+++ Given data +++
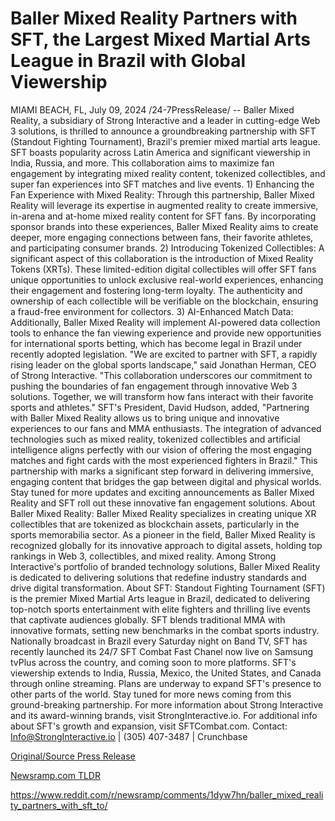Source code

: # Baller Mixed Reality Partners with SFT, the Largest Mixed Martial Arts League in Brazil with Global Viewership

MIAMI BEACH, FL, July 09, 2024 /24-7PressRelease/ -- Baller Mixed Reality, a subsidiary of Strong Interactive and a leader in cutting-edge Web 3 solutions, is thrilled to announce a groundbreaking partnership with SFT (Standout Fighting Tournament), Brazil's premier mixed martial arts league. SFT boasts popularity across Latin America and significant viewership in India, Russia, and more. This collaboration aims to maximize fan engagement by integrating mixed reality content, tokenized collectibles, and super fan experiences into SFT matches and live events.  1) Enhancing the Fan Experience with Mixed Reality: Through this partnership, Baller Mixed Reality will leverage its expertise in augmented reality to create immersive, in-arena and at-home mixed reality content for SFT fans. By incorporating sponsor brands into these experiences, Baller Mixed Reality aims to create deeper, more engaging connections between fans, their favorite athletes, and participating consumer brands.  2) Introducing Tokenized Collectibles: A significant aspect of this collaboration is the introduction of Mixed Reality Tokens (XRTs). These limited-edition digital collectibles will offer SFT fans unique opportunities to unlock exclusive real-world experiences, enhancing their engagement and fostering long-term loyalty. The authenticity and ownership of each collectible will be verifiable on the blockchain, ensuring a fraud-free environment for collectors.  3) AI-Enhanced Match Data: Additionally, Baller Mixed Reality will implement AI-powered data collection tools to enhance the fan viewing experience and provide new opportunities for international sports betting, which has become legal in Brazil under recently adopted legislation.  "We are excited to partner with SFT, a rapidly rising leader on the global sports landscape," said Jonathan Herman, CEO of Strong Interactive. "This collaboration underscores our commitment to pushing the boundaries of fan engagement through innovative Web 3 solutions. Together, we will transform how fans interact with their favorite sports and athletes."  SFT's President, David Hudson, added, "Partnering with Baller Mixed Reality allows us to bring unique and innovative experiences to our fans and MMA enthusiasts. The integration of advanced technologies such as mixed reality, tokenized collectibles and artificial intelligence aligns perfectly with our vision of offering the most engaging matches and fight cards with the most experienced fighters in Brazil."  This partnership with marks a significant step forward in delivering immersive, engaging content that bridges the gap between digital and physical worlds. Stay tuned for more updates and exciting announcements as Baller Mixed Reality and SFT roll out these innovative fan engagement solutions.  About Baller Mixed Reality: Baller Mixed Reality specializes in creating unique XR collectibles that are tokenized as blockchain assets, particularly in the sports memorabilia sector. As a pioneer in the field, Baller Mixed Reality is recognized globally for its innovative approach to digital assets, holding top rankings in Web 3, collectibles, and mixed reality. Among Strong Interactive's portfolio of branded technology solutions, Baller Mixed Reality is dedicated to delivering solutions that redefine industry standards and drive digital transformation.  About SFT: Standout Fighting Tournament (SFT) is the premier Mixed Martial Arts league in Brazil, dedicated to delivering top-notch sports entertainment with elite fighters and thrilling live events that captivate audiences globally. SFT blends traditional MMA with innovative formats, setting new benchmarks in the combat sports industry. Nationally broadcast in Brazil every Saturday night on Band TV, SFT has recently launched its 24/7 SFT Combat Fast Chanel now live on Samsung tvPlus across the country, and coming soon to more platforms. SFT's viewership extends to India, Russia, Mexico, the United States, and Canada through online streaming. Plans are underway to expand SFT's presence to other parts of the world.  Stay tuned for more news coming from this ground-breaking partnership. For more information about Strong Interactive and its award-winning brands, visit StrongInteractive.io. For additional info about SFT's growth and expansion, visit SFTCombat.com.   Contact: Info@StrongInteractive.io | (305) 407-3487 | Crunchbase 

[Original/Source Press Release](https://www.24-7pressrelease.com/press-release/512315/baller-mixed-reality-partners-with-sft-the-largest-mixed-martial-arts-league-in-brazil-with-global-viewership)
                    

[Newsramp.com TLDR](None) 

https://www.reddit.com/r/newsramp/comments/1dyw7hn/baller_mixed_reality_partners_with_sft_to/
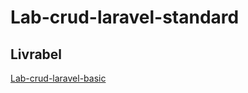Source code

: # Lab-crud-laravel-standard


## Livrabel 

[Lab-crud-laravel-basic](https://github.com/aminaassaid1/CNMH/tree/master/Branch%20Technique/Labs/lab-laravel-basic)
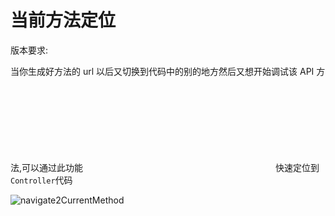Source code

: # 当前方法定位

版本要求: <Badge text="2022.1.7" />

当你生成好方法的 url 以后又切换到代码中的别的地方然后又想开始调试该 API 方法,可以通过此功能 <svg class="icon svg-icon" aria-hidden="true"><use xlink:href="#icon-localScope"></use></svg> 快速定位到`Controller`代码

![navigate2CurrentMethod](/img/navigate2CurrentMethod.png)
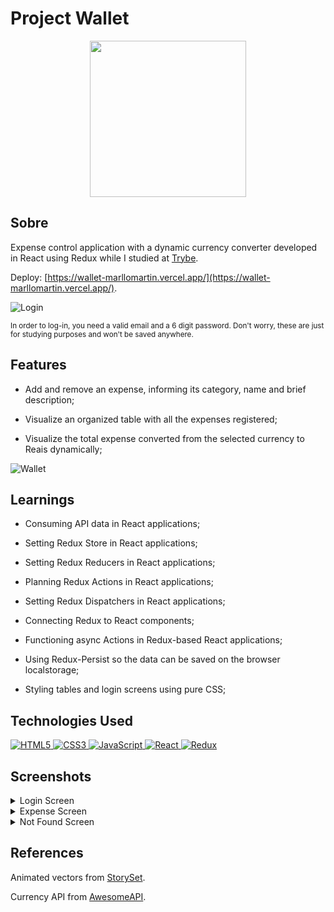 
# Project Wallet
<div align="center">
<img src=https://i.imgur.com/l1nbqw8.png width="250px">
</div>

## Sobre
Expense control application with a dynamic currency converter developed in React using Redux while I studied at [Trybe](https://www.betrybe.com/).

Deploy: [https://wallet-marllomartin.vercel.app/](https://wallet-marllomartin.vercel.app/).

![Login](https://github.com/marllomartin/wallet/blob/master/public/login.gif)

<sup>In order to log-in, you need a valid email and a 6 digit password. Don't worry, these are just for studying purposes and won't be saved anywhere.</sup>


## Features

  - Add and remove an expense, informing its category, name and brief description;

  - Visualize an organized table with all the expenses registered;
  
  - Visualize the total expense converted from the selected currency to Reais dynamically;

![Wallet](https://github.com/marllomartin/wallet/blob/master/public/wallet.gif)

## Learnings

  * Consuming API data in React applications;
  
  * Setting Redux Store in React applications;

  * Setting Redux Reducers in React applications;
  
  * Planning Redux Actions in React applications;
  
  * Setting Redux Dispatchers in React applications;
  
  * Connecting Redux to React components;
  
  * Functioning async Actions in Redux-based React applications;
  
  * Using Redux-Persist so the data can be saved on the browser localstorage;

  * Styling tables and login screens using pure CSS;

## Technologies Used

<a href="https://www.w3schools.com/html/">
<img 
     src="https://img.shields.io/badge/html5-E34F26?style=for-the-badge&logo=html5&logoColor=fff&logoWidth=25"
     alt="HTML5"
/>
</a>
<a href="https://www.w3schools.com/css/">
<img
     src="https://img.shields.io/badge/css3-1572B6?style=for-the-badge&logo=css3&logoColor=fff&logoWidth=25"
     alt="CSS3"
/>   
</a>
<a href="https://javascript.com/">
<img 
    src="https://img.shields.io/badge/javascript-F0DB4F?style=for-the-badge&logo=javascript&logoColor=323330&logoWidth=25"
    alt="JavaScript"
/>
</a>
<a href="https://reactjs.org/">
<img 
    src="https://img.shields.io/badge/react-282C34?style=for-the-badge&logo=react&logoColor=69DAFB&logoWidth=25"
    alt="React"
    href="https://reactjs.org/" 
/>
</a>
<a href="https://reduxjs.org/">
<img 
    src="https://img.shields.io/badge/redux-764ABC?style=for-the-badge&logo=redux&logoColor=fff&logoWidth=20"
    alt="Redux"
/>
</a>
</div>

## Screenshots

<details>
 <summary>Login Screen</summary>
 <img src=https://i.imgur.com/A6gcnyP.png width="800px" >
</details>

<details>
 <summary>Expense Screen</summary>
 <img src=https://i.imgur.com/vfTn4uQ.png width="800px" >
</details>

<details>
  <summary>Not Found Screen</summary>
  <img src=https://i.imgur.com/dTcuSHP.png width="800px">
</details>

## References

Animated vectors from [StorySet](https://storyset.com/).

Currency API from [AwesomeAPI](https://docs.awesomeapi.com.br/api-de-moedas).
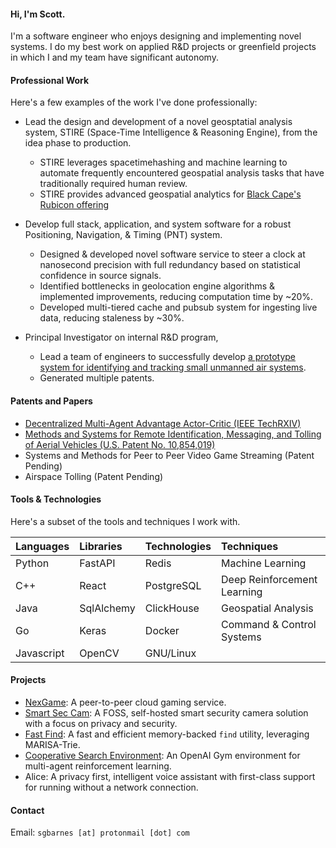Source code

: #### Hi, I'm Scott.

I'm a software engineer who enjoys designing and implementing novel systems. 
I do my best work on applied R&D projects or greenfield projects in which I and my team have significant autonomy.

#### Professional Work

Here's a few examples of the work I've done professionally:

- Lead the design and development of a novel geosptatial analysis system, STIRE (Space-Time Intelligence & Reasoning Engine), from the idea phase to production. 
  - STIRE leverages spacetimehashing and machine learning to automate frequently encountered geospatial analysis tasks that have traditionally required human review.
  - STIRE provides advanced geospatial analytics for [Black Cape's Rubicon offering](https://blackcape.io/products/rubicon)

- Develop full stack, application, and system software for a robust Positioning, Navigation, & Timing (PNT) system.
  - Designed & developed novel software service to steer a clock at nanosecond precision with full redundancy based on statistical confidence in source signals.
  - Identified bottlenecks in geolocation engine algorithms & implemented improvements, reducing computation time by ~20%.
  - Developed multi-tiered cache and pubsub system for ingesting live data, reducing staleness by ~30%.

- Principal Investigator on internal R&D program, 
  - Lead a team of engineers to successfully develop [a prototype system for identifying and tracking small unmanned air systems](https://www.rtx.com/News/2020/04/03/Aviation-2030).
  - Generated multiple patents.

#### Patents and Papers

- [Decentralized Multi-Agent Advantage Actor-Critic (IEEE TechRXIV)](https://www.techrxiv.org/articles/preprint/Decentralized_Multi-Agent_Advantage_Actor-Critic/19166384)
- [Methods and Systems for Remote Identification, Messaging, and Tolling of Aerial Vehicles (U.S. Patent No. 10,854,019)](https://patft.uspto.gov/netacgi/nph-Parser?Sect1=PTO2&Sect2=HITOFF&p=1&u=%2Fnetahtml%2FPTO%2Fsearch-bool.html&r=1&f=G&l=50&co1=AND&d=PTXT&s1=10854019.PN.&OS=PN/10854019&RS=PN/10854019)
- Systems and Methods for Peer to Peer Video Game Streaming (Patent Pending)
- Airspace Tolling (Patent Pending)

#### Tools & Technologies

Here's a subset of the tools and techniques I work with.

| Languages     | Libraries     | Technologies  | Techniques                  |
|:--------------|:--------------|:--------------|:--------------              |
| Python        | FastAPI       | Redis         | Machine Learning            |
| C++           | React         | PostgreSQL    | Deep Reinforcement Learning |
| Java          | SqlAlchemy    | ClickHouse    | Geospatial Analysis         |
| Go            | Keras         | Docker        | Command & Control Systems   |
| Javascript    | OpenCV        | GNU/Linux     |                             |

#### Projects

- [NexGame](https://play.google.com/store/apps/details?id=com.app.nexgame): A peer-to-peer cloud gaming service.
- [Smart Sec Cam](https://github.com/scottbarnesg/smart-sec-cam): A FOSS, self-hosted smart security camera solution with a focus on privacy and security.
- [Fast Find](https://github.com/scottbarnesg/fastfind): A fast and efficient memory-backed `find` utility, leveraging MARISA-Trie.
- [Cooperative Search Environment](https://github.com/scottbarnesg/Cooperative_Search_Env): An OpenAI Gym environment for multi-agent reinforcement learning.
- Alice: A privacy first, intelligent voice assistant with first-class support for running without a network connection.

#### Contact

Email: `sgbarnes [at] protonmail [dot] com`

<!---
scottbarnesg/scottbarnesg is a ✨ special ✨ repository because its `README.md` (this file) appears on your GitHub profile.
You can click the Preview link to take a look at your changes.
--->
+++
• **Problem to work on**: Where the listing above reaches the line that contains "I'm a software", start retyping, and finish with the line that contains "- Lead the design"; reproduce those lines exactly and no others.

• **Result of the task**:
I'm a software engineer who enjoys designing and implementing novel systems. 
I do my best work on applied R&D projects or greenfield projects in which I and my team have significant autonomy.

#### Professional Work

Here's a few examples of the work I've done professionally:

- Lead the design and development of a novel geosptatial analysis system, STIRE (Space-Time Intelligence & Reasoning Engine), from the idea phase to production. 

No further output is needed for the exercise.